REAL ESTATE

First city-owned grocery store to open next year at mixed-use development in Hunts Point


Mayor Zohran Mamdani on Monday announced that New York City’s first city-owned grocery store will open next year at a new affordable housing development in the South Bronx. The store will be located at The Peninsula, a Bronx project transforming the former Spofford Juvenile Detention Center in Hunts Point into a mixed-use development with 740 affordable apartments. The announcement builds on Mamdani’s campaign pledge to open five city-owned grocery stores, one in each borough, and follows a plan announced last month for a store in East Harlem.

The 20,000-square-foot store will improve access to affordable food in Hunts Point, where more than half of households have relied on public assistance in the past year, and 77 percent struggle to afford necessities.

“Working families in the Bronx have been forced to pay the price for a city that keeps getting more expensive while government looks the other way,” Mamdani said. “That has to change. Our administration is putting communities like Hunts Point at the center of our work to address the affordability crisis.”

“We are proud to begin this work in the South Bronx and remain committed to opening a store in every borough before the end of our first term,” he added.

The administration has selected The Peninsula to house the new store. Developed by Gilbane Development Company, Hudson Companies, and the Mutual Housing Association of New York, the five-acre, multi-phase project is revitalizing the former Spofford Juvenile Detention Center.

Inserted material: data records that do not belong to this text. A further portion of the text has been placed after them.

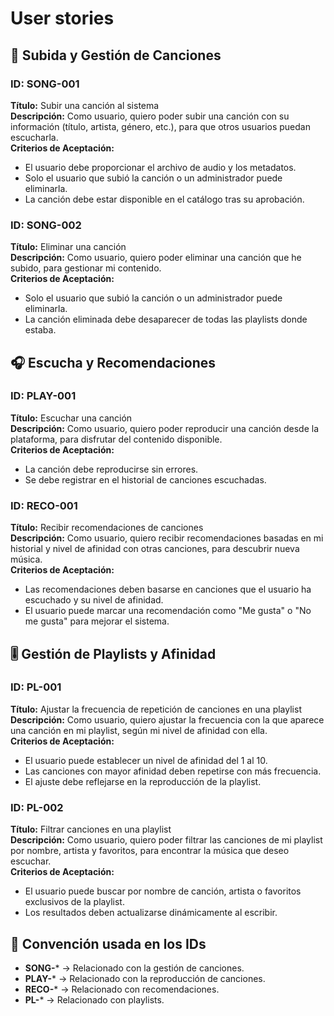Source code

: # User stories

## 🎵 Subida y Gestión de Canciones

### ID: SONG-001
**Título:** Subir una canción al sistema  
**Descripción:** Como usuario, quiero poder subir una canción con su información (título, artista, género, etc.), para que otros usuarios puedan escucharla.  
**Criterios de Aceptación:**  
- El usuario debe proporcionar el archivo de audio y los metadatos.  
- Solo el usuario que subió la canción o un administrador puede eliminarla.  
- La canción debe estar disponible en el catálogo tras su aprobación.  

### ID: SONG-002
**Título:** Eliminar una canción  
**Descripción:** Como usuario, quiero poder eliminar una canción que he subido, para gestionar mi contenido.  
**Criterios de Aceptación:**  
- Solo el usuario que subió la canción o un administrador puede eliminarla.  
- La canción eliminada debe desaparecer de todas las playlists donde estaba.  

## 🎧 Escucha y Recomendaciones

### ID: PLAY-001
**Título:** Escuchar una canción  
**Descripción:** Como usuario, quiero poder reproducir una canción desde la plataforma, para disfrutar del contenido disponible.  
**Criterios de Aceptación:**  
- La canción debe reproducirse sin errores.  
- Se debe registrar en el historial de canciones escuchadas.  

### ID: RECO-001
**Título:** Recibir recomendaciones de canciones  
**Descripción:** Como usuario, quiero recibir recomendaciones basadas en mi historial y nivel de afinidad con otras canciones, para descubrir nueva música.  
**Criterios de Aceptación:**  
- Las recomendaciones deben basarse en canciones que el usuario ha escuchado y su nivel de afinidad.  
- El usuario puede marcar una recomendación como "Me gusta" o "No me gusta" para mejorar el sistema.  

## 🎚 Gestión de Playlists y Afinidad

### ID: PL-001
**Título:** Ajustar la frecuencia de repetición de canciones en una playlist  
**Descripción:** Como usuario, quiero ajustar la frecuencia con la que aparece una canción en mi playlist, según mi nivel de afinidad con ella.  
**Criterios de Aceptación:**  
- El usuario puede establecer un nivel de afinidad del 1 al 10.  
- Las canciones con mayor afinidad deben repetirse con más frecuencia.  
- El ajuste debe reflejarse en la reproducción de la playlist.  

### ID: PL-002
**Título:** Filtrar canciones en una playlist  
**Descripción:** Como usuario, quiero poder filtrar las canciones de mi playlist por nombre, artista y favoritos, para encontrar la música que deseo escuchar.  
**Criterios de Aceptación:**  
- El usuario puede buscar por nombre de canción, artista o favoritos exclusivos de la playlist.  
- Los resultados deben actualizarse dinámicamente al escribir.  

## 🔹 Convención usada en los IDs

- **SONG-*** → Relacionado con la gestión de canciones.  
- **PLAY-*** → Relacionado con la reproducción de canciones.  
- **RECO-*** → Relacionado con recomendaciones.  
- **PL-*** → Relacionado con playlists.
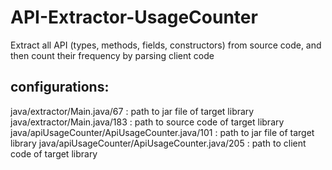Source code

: # API-Extractor-UsageCounter
Extract all API (types, methods, fields, constructors) from source code, and then count their frequency by parsing client code

## configurations:
java/extractor/Main.java/67 : path to jar file of target library
java/extractor/Main.java/183 : path to source code of target library
java/apiUsageCounter/ApiUsageCounter.java/101 : path to jar file of target library
java/apiUsageCounter/ApiUsageCounter.java/205 : path to client code of target library
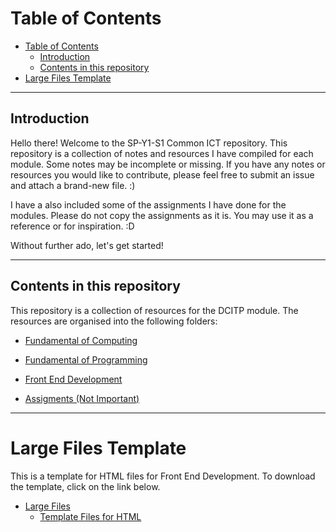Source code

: # Table of Contents
- [Table of Contents](#table-of-contents)
  - [Introduction](#introduction)
  - [Contents in this repository](#contents-in-this-repository)
- [Large Files Template](#large-files-template)


-----------------
## Introduction

Hello there! Welcome to the SP-Y1-S1 Common ICT repository. This repository is a collection of notes and resources I have compiled for each module. Some notes may be incomplete or missing. If you have any notes or resources you would like to contribute, please feel free to submit an issue and attach a brand-new file. :)

I have a also included some of the assignments I have done for the modules. Please do not copy the assignments as it is. You may use it as a reference or for inspiration. :D

Without further ado, let's get started!

-----------------
## Contents in this repository
This repository is a collection of resources for the DCITP module. The resources are organised into the following folders:

- [Fundamental of Computing](Fundamental%20of%20Computing%20(FOC))

- [Fundamental of Programming](Fundamental%20of%20Programming%20(FOP))

- [Front End Development](Front%20End%20Development%20(FED))

- [Assigments (Not Important)](Assigments)

-----------------
# Large Files Template
This is a template for HTML files for Front End Development. To download the template, click on the link below.
 - [Large Files](https://github.com/StepSisStuck/CommonICT/tags)
      - [Template Files for HTML](https://github.com/StepSisStuck/CommonICT/releases/tag/TemplateFiles.v1)
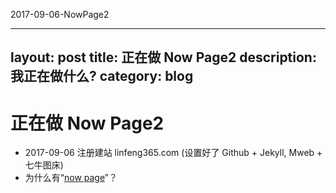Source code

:2017-09-06-NowPage2

---
layout: post
title: 正在做 Now Page2
description: 我正在做什么?
category: blog
---

# 正在做 Now Page2

* 2017-09-06 注册建站 linfeng365.com (设置好了 Github + Jekyll, Mweb + 七牛图床)
* 为什么有“[now page](http://nownownow.com/about)”？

Known for reports of harsh conditions and cruelty to children, the center, also known as the Bridges Juvenile Center, closed in 2011 after more than 50 years in operation following years of advocacy from criminal justice reform groups and nonprofit organizations, as 6sqft previously reported.

Overall, the mixed-use project will include 740 units of 100 percent affordable housing, more than 50,000 square feet of new public open space, 30,000 square feet of light industrial space, and over 50,000 square feet of community space.

The complex launched a housing lottery earlier this month for 300 deeply affordable units at 1221 and 1225 Spofford Avenue. New Yorkers earning 30, 40, 50, 60, and 70 percent of the area median income can apply for the units, priced from $465/month studios to $2,936/month three-bedrooms.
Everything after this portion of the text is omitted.